Patricia Stephens was born in Quincy, Florida and at the age of 13 engaged in an act of civil disobedience by refusing to move away from a “whites only” line at an ice cream parlor. This act of defiance took place long before the upsurge in mass activity that burst forth during the period after the Montgomery and Tallahassee bus boycotts of 1955-56.
Later at the age of 15 she was shocked and outraged when a white postman made a lewd comment to her. With the assistance of her mother she filed a formal complaint against the man.
After a year, with additional complaints being made against the postman by white women, an investigator came and questioned her in an effort to intimidate young Patricia. Later she would learn that the postman was fired.

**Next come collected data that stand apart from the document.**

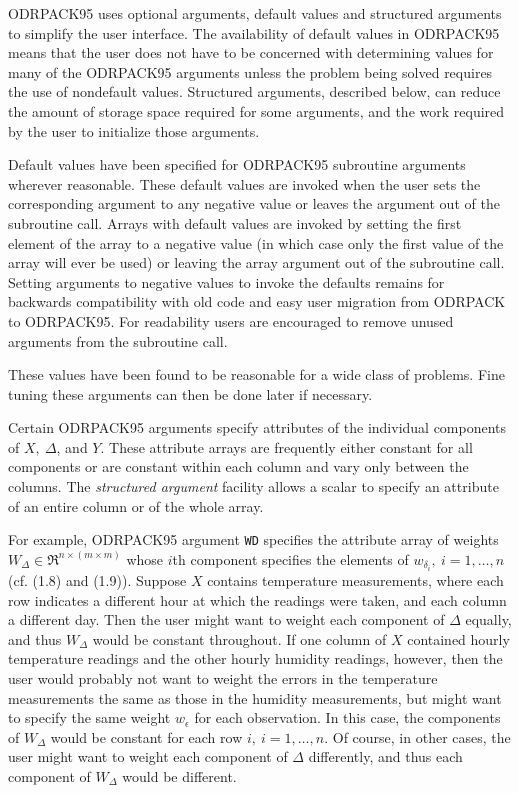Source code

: \bigskip{}
\medskip 
\noindent ODRPACK95 uses optional arguments, default values and structured
arguments to simplify the user interface. The availability of default
values in ODRPACK95 means that the user does not have to be concerned
with determining values for many of the ODRPACK95 arguments unless the
problem being solved requires the use of nondefault values. Structured
arguments, described below, can reduce the amount of storage space
required for some arguments, and the work required by the user to
initialize those arguments.

\bigskip{}
\medskip
\noindent Default values have been specified for ODRPACK95 subroutine
arguments wherever reasonable. These default values are invoked when the
user sets the corresponding argument to any negative value or leaves the
argument out of the subroutine call. Arrays with default values are
invoked by setting the first element of the array to a negative value
(in which case only the first value of the array will ever be used)
or leaving the array argument out of the subroutine call.  Setting arguments to
negative values to invoke the defaults remains for backwards compatibility with
old code and easy user migration from ODRPACK to ODRPACK95.  For readability
users are encouraged to remove unused arguments from the subroutine call.

 These values have been found to be reasonable for a wide class of problems. Fine tuning these arguments can then be done later if necessary.

\bigskip{}
\medskip
\noindent Certain ODRPACK95 arguments specify attributes of the individual components of $X,\ \Delta$, and $Y$. These attribute arrays are frequently either constant for all components or are constant within each column and vary only between the columns. The {\it structured argument} facility allows a scalar to specify an attribute of an entire column or of the whole array.

\noindent For example, ODRPACK95 argument {\tt WD} specifies the attribute array of weights $W_{\Delta}\in\Re^{n\times(m\times m)}$ whose $i$th component specifies the elements of $w_{\delta_{i}},\ i=1,\ldots,n$ (cf. (1.8) and (1.9)). Suppose $X$ contains temperature measurements, where each row indicates a different hour at which the readings were taken, and each column a different day. Then the user might want to weight each component of $\Delta$ equally, and thus $W_{\Delta}$ would be constant throughout. If one column of $X$ contained hourly temperature readings and the other hourly humidity readings, however, then the user would probably not want to weight the errors in the temperature measurements the same as those in the humidity measurements, but might want to specify the same weight $w_\epsilon$ for each observation. In this case, the components of $W_{\Delta}$ would be constant for each row $i,\ i=1,\ldots,n$. Of course, in other cases, the user might want to weight each component of $\Delta$ differently, and thus each component of $W_{\Delta}$ would be different.

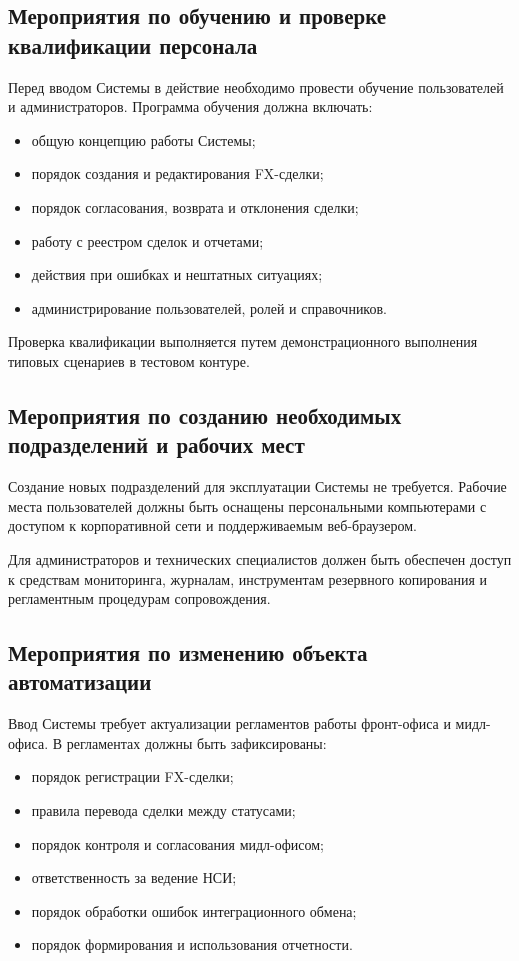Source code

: \documentclass[a4paper,14pt]{extarticle}
\begin{document}
\subsection{Мероприятия по обучению и проверке квалификации персонала}
Перед вводом Системы в действие необходимо провести обучение пользователей и администраторов. Программа обучения должна включать:
\begin{itemize}[itemsep=1mm]
  \item общую концепцию работы Системы;
  \item порядок создания и редактирования FX-сделки;
  \item порядок согласования, возврата и отклонения сделки;
  \item работу с реестром сделок и отчетами;
  \item действия при ошибках и нештатных ситуациях;
  \item администрирование пользователей, ролей и справочников.
\end{itemize}

Проверка квалификации выполняется путем демонстрационного выполнения типовых сценариев в тестовом контуре.

\subsection{Мероприятия по созданию необходимых подразделений и рабочих мест}
Создание новых подразделений для эксплуатации Системы не требуется. Рабочие места пользователей должны быть оснащены персональными компьютерами с доступом к корпоративной сети и поддерживаемым веб-браузером.

Для администраторов и технических специалистов должен быть обеспечен доступ к средствам мониторинга, журналам, инструментам резервного копирования и регламентным процедурам сопровождения.

\subsection{Мероприятия по изменению объекта автоматизации}
Ввод Системы требует актуализации регламентов работы фронт-офиса и мидл-офиса. В регламентах должны быть зафиксированы:
\begin{itemize}[itemsep=1mm]
  \item порядок регистрации FX-сделки;
  \item правила перевода сделки между статусами;
  \item порядок контроля и согласования мидл-офисом;
  \item ответственность за ведение НСИ;
  \item порядок обработки ошибок интеграционного обмена;
  \item порядок формирования и использования отчетности.
\end{itemize}
\end{document}
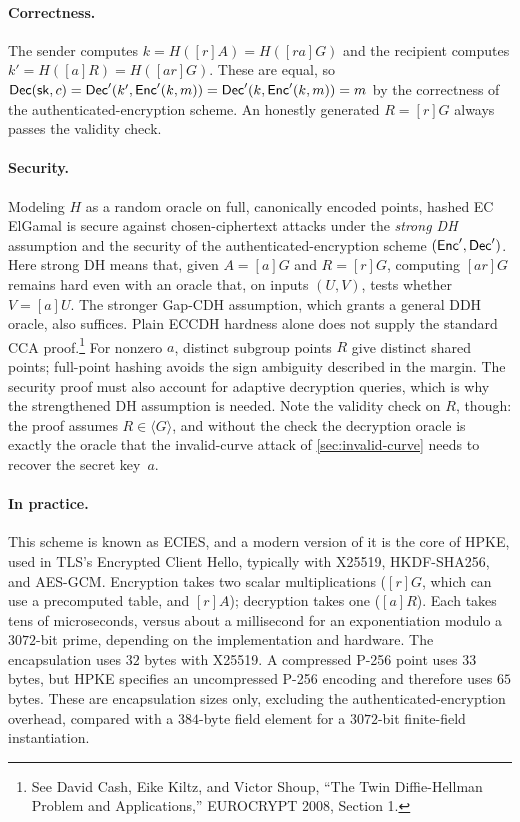 \paragraph{Correctness.}
The sender computes $k = H([r]A) = H([ra]G)$ and the recipient computes
$k' = H([a]R) = H([ar]G)$.
These are equal, so
$\Dec(\sk, c) = \Dec'(k', \Enc'(k, m)) = \Dec'(k, \Enc'(k, m)) = m$
by the correctness of the authenticated-encryption scheme.
An honestly generated $R = [r]G$ always passes the validity check.

\paragraph{Security.}
Modeling $H$ as a random oracle on full, canonically encoded points,
hashed EC ElGamal is secure against chosen-ciphertext attacks under the
\emph{strong DH} assumption and the security of the authenticated-encryption
scheme $(\Enc', \Dec')$. Here strong DH means that, given $A=[a]G$ and
$R=[r]G$, computing $[ar]G$ remains hard even with an oracle that, on
inputs $(U,V)$, tests whether $V=[a]U$. The stronger Gap-CDH assumption,
which grants a general DDH oracle, also suffices. Plain ECCDH hardness
alone does not supply the standard CCA proof.\footnote{See David Cash,
Eike Kiltz, and Victor Shoup, ``The Twin Diffie-Hellman Problem and
Applications,'' EUROCRYPT 2008, Section 1.}
For nonzero $a$, distinct subgroup points $R$ give distinct shared points;
full-point hashing avoids the sign ambiguity described in the margin.
The security proof must also account for adaptive decryption queries,
which is why the strengthened DH assumption is needed.
Note the validity check on $R$, though: the proof assumes
$R \in \langle G \rangle$, and without the check the decryption oracle is
exactly the oracle that the invalid-curve attack of
\cref{sec:invalid-curve} needs to recover the secret key~$a$.

\paragraph{In practice.}
This scheme is known as ECIES, and a modern version of it is the core
of HPKE,\autocite{HPKE} used in TLS's Encrypted Client Hello, typically
with X25519, HKDF-SHA256, and AES-GCM.
Encryption takes two scalar multiplications ($[r]G$, which can use a
precomputed table, and $[r]A$); decryption takes one ($[a]R$). Each takes
tens of microseconds, versus about a millisecond for an exponentiation
modulo a $3072$-bit prime, depending on the implementation and hardware.
The encapsulation uses $32$ bytes with X25519. A compressed P-256 point
uses $33$ bytes, but HPKE specifies an uncompressed P-256 encoding and
therefore uses $65$ bytes. These are encapsulation sizes only, excluding
the authenticated-encryption overhead, compared with a $384$-byte field
element for a $3072$-bit finite-field instantiation.
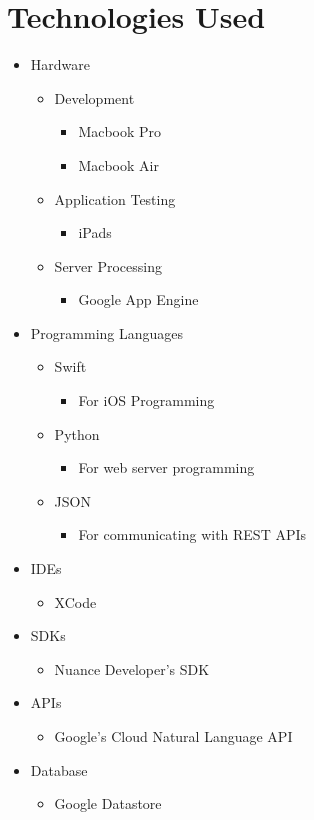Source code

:\chapter{Technologies Used}

\begin{itemize}
    \item Hardware
    \begin{itemize}
   	 \item Development
	 \begin{itemize}
   	 	\item Macbook Pro
		\item Macbook Air
	\end{itemize}
	 \item Application Testing
	  \begin{itemize}
   	 	\item iPads
	\end{itemize}
	 \item Server Processing
	  \begin{itemize}
		\item Google App Engine
	\end{itemize}
    \end{itemize}
    \item Programming Languages
     \begin{itemize}
   	 	\item Swift
		 \begin{itemize}
   	 		\item For iOS Programming
		\end{itemize}
		\item Python
		 \begin{itemize}
   	 		\item For web server programming
		\end{itemize}
		\item JSON
		\begin{itemize}
   	 		\item For communicating with REST APIs
		\end{itemize}
	\end{itemize}
    \item IDEs
     \begin{itemize}
   	 	\item XCode
	\end{itemize}
 \item SDKs
     \begin{itemize}
		\item Nuance Developer's SDK
	\end{itemize}
    \item APIs
     \begin{itemize}
		\item Google's Cloud Natural Language API
	\end{itemize}
    \item Database
     \begin{itemize}
   	 	\item Google Datastore
	\end{itemize}
\end{itemize}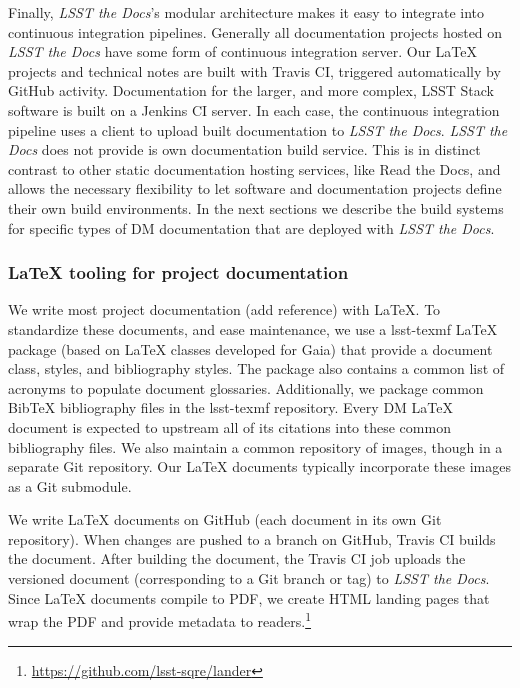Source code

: Finally, \textit{LSST the Docs}'s modular architecture makes it easy to integrate into continuous integration pipelines.
Generally all documentation projects hosted on \textit{LSST the Docs} have some form of continuous integration server.
Our LaTeX projects and technical notes are built with Travis CI, triggered automatically by GitHub activity.
Documentation for the larger, and more complex, LSST Stack software is built on a Jenkins CI server.
In each case, the continuous integration pipeline uses a client to upload built documentation to \textit{LSST the Docs}.
\textit{LSST the Docs} does not provide is own documentation build service.
This is in distinct contrast to other static documentation hosting services, like Read the Docs, and allows the necessary flexibility to let software and documentation projects define their own build environments.
In the next sections we describe the build systems for specific types of DM documentation that are deployed with \textit{LSST the Docs}.

\subsubsection{LaTeX tooling for project documentation}
\label{sec:latex_tooling}

We write most project documentation (add reference) with LaTeX.
To standardize these documents, and ease maintenance, we use a lsst-texmf\cite{lsst-texmf} LaTeX package (based on LaTeX classes developed for Gaia) that provide a document class, styles, and bibliography styles.
The package also contains a common list of acronyms to populate document glossaries.
Additionally, we package common BibTeX bibliography files in the lsst-texmf repository.
Every DM LaTeX document is expected to upstream all of its citations into these common bibliography files.
We also maintain a common repository of images, though in a separate Git repository.
Our LaTeX documents typically incorporate these images as a Git submodule.

We write LaTeX documents on GitHub (each document in its own Git repository).
When changes are pushed to a branch on GitHub, Travis CI builds the document.
After building the document, the Travis CI job uploads the versioned document (corresponding to a Git branch or tag) to \textit{LSST the Docs}.
Since LaTeX documents compile to PDF, we create HTML landing pages that wrap the PDF and provide metadata to readers.\footnote{\url{https://github.com/lsst-sqre/lander}}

At the age of 19 she would be a co-founder of the local chapter of the Congress of Racial Equality (CORE) in 1959. This was a period of burgeoning civil rights activity and the following year, 1960, saw a nationwide protest movement largely led by students aimed at breaking down legalized segregation in all its forms in the United States.
She became a field secretary for CORE in northern Florida where Stephens-Due supervised voter registration drives among African Americans. When the sit-in movement began in the South on February 1, 1960 in Greensboro, North Carolina, Stephens-Due would help to organize similar efforts in Florida.
In Tallahassee on February 20, 1960, Due and 10 other students were arrested for protesting segregation at a Woolworth’s Department store. She and 7 other students refused to pay fines of $300 dollars for violating the-then Jim Crow laws of the South.
They were sentenced to 49 days in jail and Mrs. Due along with five other students served their full sentences. This act of resistance became known as the first “jail-in” where activists refused to pay fines for laws they considered unjust and morally reprehensible.
These developments would catapult Mrs. Due into national prominence. She went on a nationwide speaking tour that would draw the support of figures such as James Baldwin and Harry Belafonte.
During this same period Due would suffer an eye injury that plagued her for the rest of her life. In Tallahassee cops fired tear gas into a church during a movement meeting. The canister hit her right between her eyes and she was forced to wear dark glasses as a result of her sensitivity to light.
In 1963 she married John D. Due, Jr., a civil rights lawyer. For their honeymoon they traveled to Washington, D.C. to participate in the historic March on Washington held on August 28 of that same year.
In her memoirs written with her daughter, Tananarive Due, entitled “Freedom in the Family: A Mother-Daughter Memoir of the Fight for Civil Rights,” she stated that “I didn’t know it then, but refusing to back down would be a trademark in my life.”
Tananarive wrote in this same book that “My parents were more than parents to me, they were living monuments. As far as we were concerned, they had helped change the world.”
In a speech delivered by Patricia Stephens Due on February 16, 2011 at the University of Florida, she pointed out that “I know we’ve been through a lot, but we can’t let up, because the struggle continues.” (CNN Blog written by Alicia Stewart, February 7)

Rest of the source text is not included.